Magazine article The Spectator

Let the Right Ones In

Magazine article The Spectator

Let the Right Ones In

Article excerpt


It is the easiest thing in the world to say who should come to Britain and why. But if there are people who should be coming here, then surely there are others who should not? It is through our unwillingness to address the second part of this question that our problems arise.

All polls show a majority of the British public want immigration reduced. But our politicians do not know what to do about it. One answer is to be honest. The Canadian and Australian 'points-based systems' we often hear about these days is just cover-speak for 'who we want to let in'.

So let's have that discussion. There are those, like Vince Cable, who like to pretend that immigrants consist solely of technology entrepreneurs. In reality almost nobody is opposed to letting in highly skilled workers, especially from first-world countries. They benefit us and cause little to no societal trouble.

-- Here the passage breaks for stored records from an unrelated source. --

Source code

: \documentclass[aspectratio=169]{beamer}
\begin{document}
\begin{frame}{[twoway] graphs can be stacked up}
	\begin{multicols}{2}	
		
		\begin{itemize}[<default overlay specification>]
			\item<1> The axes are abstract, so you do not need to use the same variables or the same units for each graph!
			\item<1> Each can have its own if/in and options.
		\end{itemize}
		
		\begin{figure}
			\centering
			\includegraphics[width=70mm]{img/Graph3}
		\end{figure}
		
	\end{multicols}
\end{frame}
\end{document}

Mass immigration from second-world countries (Eastern Europe) is more of a mixed bag. There is an argument that these immigrants do the jobs 'we' don't want to do. But to support this you have to see no problem in importing people to do jobs so that our domestic working class don't have to work. And financial benefits? Most studies show the real-term economic benefits of such immigration to be negligible.

Then there is the 'third world'. This is the part of the debate we ought to be thinking about most. But our fear of racism means it is the issue we now talk about least. Yet the countries from which mass immigration has caused real trouble are all third-world countries: Bangladesh, Pakistan, Somalia and Jamaica, for instance. (Cue the obvious but necessary disclaimer -- no this doesn't mean every person from these countries is a problem.) Does anyone doubt that? Very few in private. But in public blindness remains our default which, apart from anything else, suggests we're not very good at learning from recent history.

Today it is almost impossible to find anyone, even of the left, who thinks that transplanting whole Kashmiri villages to the North of England in the 1960s was a good idea. Brought in to do low-paid, low-skilled jobs which then disappeared, their children don't even have their parents' opportunities. Stuck in areas with few prospects, the religion their parents often sought to escape becomes -- predictably enough -- the dominating factor in their lives. …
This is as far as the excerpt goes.